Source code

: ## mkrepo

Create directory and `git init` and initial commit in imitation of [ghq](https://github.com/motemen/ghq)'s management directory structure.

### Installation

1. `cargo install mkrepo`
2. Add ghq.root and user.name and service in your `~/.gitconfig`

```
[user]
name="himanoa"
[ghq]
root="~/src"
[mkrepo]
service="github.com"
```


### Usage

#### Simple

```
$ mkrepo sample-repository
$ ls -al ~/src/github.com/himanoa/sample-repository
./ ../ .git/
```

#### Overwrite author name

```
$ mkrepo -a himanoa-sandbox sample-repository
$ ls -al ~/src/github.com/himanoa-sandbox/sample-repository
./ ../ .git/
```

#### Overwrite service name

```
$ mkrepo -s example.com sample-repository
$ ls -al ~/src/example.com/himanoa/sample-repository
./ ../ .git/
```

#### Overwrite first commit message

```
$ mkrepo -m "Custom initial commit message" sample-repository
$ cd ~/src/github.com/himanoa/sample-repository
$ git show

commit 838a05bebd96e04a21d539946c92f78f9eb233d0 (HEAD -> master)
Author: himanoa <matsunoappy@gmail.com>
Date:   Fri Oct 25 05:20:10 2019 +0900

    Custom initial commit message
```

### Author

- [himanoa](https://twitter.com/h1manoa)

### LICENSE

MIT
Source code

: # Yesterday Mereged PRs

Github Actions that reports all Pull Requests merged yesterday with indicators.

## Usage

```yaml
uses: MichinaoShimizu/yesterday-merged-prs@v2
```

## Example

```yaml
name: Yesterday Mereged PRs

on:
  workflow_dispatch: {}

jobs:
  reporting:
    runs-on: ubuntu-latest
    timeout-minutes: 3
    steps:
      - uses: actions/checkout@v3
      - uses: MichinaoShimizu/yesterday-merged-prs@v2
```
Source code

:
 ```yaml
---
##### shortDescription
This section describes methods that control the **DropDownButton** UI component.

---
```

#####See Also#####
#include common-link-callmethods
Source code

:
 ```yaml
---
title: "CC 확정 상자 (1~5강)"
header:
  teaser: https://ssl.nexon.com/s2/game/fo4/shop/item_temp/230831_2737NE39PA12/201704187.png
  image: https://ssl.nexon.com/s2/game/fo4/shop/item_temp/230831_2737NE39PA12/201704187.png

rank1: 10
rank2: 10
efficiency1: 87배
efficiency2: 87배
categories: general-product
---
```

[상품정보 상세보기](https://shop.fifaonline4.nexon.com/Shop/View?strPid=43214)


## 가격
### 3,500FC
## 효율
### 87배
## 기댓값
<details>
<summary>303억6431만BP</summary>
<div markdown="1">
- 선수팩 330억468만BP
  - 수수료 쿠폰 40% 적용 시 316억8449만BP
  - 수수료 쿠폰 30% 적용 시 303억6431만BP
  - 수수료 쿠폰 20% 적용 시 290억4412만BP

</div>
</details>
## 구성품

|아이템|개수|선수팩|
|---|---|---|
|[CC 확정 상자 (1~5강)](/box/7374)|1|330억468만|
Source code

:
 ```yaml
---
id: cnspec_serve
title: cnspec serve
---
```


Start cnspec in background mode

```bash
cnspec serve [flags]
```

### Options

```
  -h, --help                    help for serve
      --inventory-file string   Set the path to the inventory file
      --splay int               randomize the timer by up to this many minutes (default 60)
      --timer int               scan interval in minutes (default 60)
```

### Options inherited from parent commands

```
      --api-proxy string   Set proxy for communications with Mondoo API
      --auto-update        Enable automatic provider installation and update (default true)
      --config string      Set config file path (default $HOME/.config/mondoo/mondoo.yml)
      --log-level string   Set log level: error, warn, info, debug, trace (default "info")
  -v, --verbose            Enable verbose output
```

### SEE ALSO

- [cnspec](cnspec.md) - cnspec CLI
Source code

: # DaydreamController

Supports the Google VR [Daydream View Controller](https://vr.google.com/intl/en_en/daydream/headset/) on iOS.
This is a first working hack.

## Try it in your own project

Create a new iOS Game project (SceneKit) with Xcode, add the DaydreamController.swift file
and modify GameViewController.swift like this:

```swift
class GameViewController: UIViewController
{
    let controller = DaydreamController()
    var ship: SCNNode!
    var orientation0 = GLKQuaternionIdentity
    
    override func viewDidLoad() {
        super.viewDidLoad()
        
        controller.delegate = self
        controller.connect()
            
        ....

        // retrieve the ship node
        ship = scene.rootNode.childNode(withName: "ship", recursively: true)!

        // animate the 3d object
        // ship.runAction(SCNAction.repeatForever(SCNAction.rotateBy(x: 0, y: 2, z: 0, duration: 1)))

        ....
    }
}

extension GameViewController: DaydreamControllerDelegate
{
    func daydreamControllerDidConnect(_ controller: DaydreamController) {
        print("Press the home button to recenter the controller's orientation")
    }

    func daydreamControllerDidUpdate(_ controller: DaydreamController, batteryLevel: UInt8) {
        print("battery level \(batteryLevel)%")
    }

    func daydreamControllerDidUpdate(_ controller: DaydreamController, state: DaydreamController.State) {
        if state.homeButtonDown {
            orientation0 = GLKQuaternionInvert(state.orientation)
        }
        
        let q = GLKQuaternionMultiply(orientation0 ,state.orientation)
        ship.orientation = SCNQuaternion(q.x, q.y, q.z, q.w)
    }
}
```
◆ ◆ ◆
▶ _Requirement_
Every entry above must be reproduced exactly.

▶ _Result for this exercise_
Source code

: ## mkrepo

Create directory and `git init` and initial commit in imitation of [ghq](https://github.com/motemen/ghq)'s management directory structure.

### Installation

1. `cargo install mkrepo`
2. Add ghq.root and user.name and service in your `~/.gitconfig`

```
[user]
name="himanoa"
[ghq]
root="~/src"
[mkrepo]
service="github.com"
```


### Usage

#### Simple

```
$ mkrepo sample-repository
$ ls -al ~/src/github.com/himanoa/sample-repository
./ ../ .git/
```

#### Overwrite author name

```
$ mkrepo -a himanoa-sandbox sample-repository
$ ls -al ~/src/github.com/himanoa-sandbox/sample-repository
./ ../ .git/
```

#### Overwrite service name

```
$ mkrepo -s example.com sample-repository
$ ls -al ~/src/example.com/himanoa/sample-repository
./ ../ .git/
```

#### Overwrite first commit message

```
$ mkrepo -m "Custom initial commit message" sample-repository
$ cd ~/src/github.com/himanoa/sample-repository
$ git show

commit 838a05bebd96e04a21d539946c92f78f9eb233d0 (HEAD -> master)
Author: himanoa <matsunoappy@gmail.com>
Date:   Fri Oct 25 05:20:10 2019 +0900

    Custom initial commit message
```

### Author

- [himanoa](https://twitter.com/h1manoa)

### LICENSE

MIT
Source code

: # Yesterday Mereged PRs

Github Actions that reports all Pull Requests merged yesterday with indicators.

## Usage

```yaml
uses: MichinaoShimizu/yesterday-merged-prs@v2
```

## Example

```yaml
name: Yesterday Mereged PRs

on:
  workflow_dispatch: {}

jobs:
  reporting:
    runs-on: ubuntu-latest
    timeout-minutes: 3
    steps:
      - uses: actions/checkout@v3
      - uses: MichinaoShimizu/yesterday-merged-prs@v2
```
Source code

:
 ```yaml
---
##### shortDescription
This section describes methods that control the **DropDownButton** UI component.

---
```

#####See Also#####
#include common-link-callmethods
Source code

:
 ```yaml
---
title: "CC 확정 상자 (1~5강)"
header:
  teaser: https://ssl.nexon.com/s2/game/fo4/shop/item_temp/230831_2737NE39PA12/201704187.png
  image: https://ssl.nexon.com/s2/game/fo4/shop/item_temp/230831_2737NE39PA12/201704187.png

rank1: 10
rank2: 10
efficiency1: 87배
efficiency2: 87배
categories: general-product
---
```

[상품정보 상세보기](https://shop.fifaonline4.nexon.com/Shop/View?strPid=43214)


## 가격
### 3,500FC
## 효율
### 87배
## 기댓값
<details>
<summary>303억6431만BP</summary>
<div markdown="1">
- 선수팩 330억468만BP
  - 수수료 쿠폰 40% 적용 시 316억8449만BP
  - 수수료 쿠폰 30% 적용 시 303억6431만BP
  - 수수료 쿠폰 20% 적용 시 290억4412만BP

</div>
</details>
## 구성품

|아이템|개수|선수팩|
|---|---|---|
|[CC 확정 상자 (1~5강)](/box/7374)|1|330억468만|
Source code

:
 ```yaml
---
id: cnspec_serve
title: cnspec serve
---
```


Start cnspec in background mode

```bash
cnspec serve [flags]
```

### Options

```
  -h, --help                    help for serve
      --inventory-file string   Set the path to the inventory file
      --splay int               randomize the timer by up to this many minutes (default 60)
      --timer int               scan interval in minutes (default 60)
```

### Options inherited from parent commands

```
      --api-proxy string   Set proxy for communications with Mondoo API
      --auto-update        Enable automatic provider installation and update (default true)
      --config string      Set config file path (default $HOME/.config/mondoo/mondoo.yml)
      --log-level string   Set log level: error, warn, info, debug, trace (default "info")
  -v, --verbose            Enable verbose output
```

### SEE ALSO

- [cnspec](cnspec.md) - cnspec CLI
Source code

: # DaydreamController

Supports the Google VR [Daydream View Controller](https://vr.google.com/intl/en_en/daydream/headset/) on iOS.
This is a first working hack.

## Try it in your own project

Create a new iOS Game project (SceneKit) with Xcode, add the DaydreamController.swift file
and modify GameViewController.swift like this:

```swift
class GameViewController: UIViewController
{
    let controller = DaydreamController()
    var ship: SCNNode!
    var orientation0 = GLKQuaternionIdentity
    
    override func viewDidLoad() {
        super.viewDidLoad()
        
        controller.delegate = self
        controller.connect()
            
        ....

        // retrieve the ship node
        ship = scene.rootNode.childNode(withName: "ship", recursively: true)!

        // animate the 3d object
        // ship.runAction(SCNAction.repeatForever(SCNAction.rotateBy(x: 0, y: 2, z: 0, duration: 1)))

        ....
    }
}

extension GameViewController: DaydreamControllerDelegate
{
    func daydreamControllerDidConnect(_ controller: DaydreamController) {
        print("Press the home button to recenter the controller's orientation")
    }

    func daydreamControllerDidUpdate(_ controller: DaydreamController, batteryLevel: UInt8) {
        print("battery level \(batteryLevel)%")
    }

    func daydreamControllerDidUpdate(_ controller: DaydreamController, state: DaydreamController.State) {
        if state.homeButtonDown {
            orientation0 = GLKQuaternionInvert(state.orientation)
        }
        
        let q = GLKQuaternionMultiply(orientation0 ,state.orientation)
        ship.orientation = SCNQuaternion(q.x, q.y, q.z, q.w)
    }
}
```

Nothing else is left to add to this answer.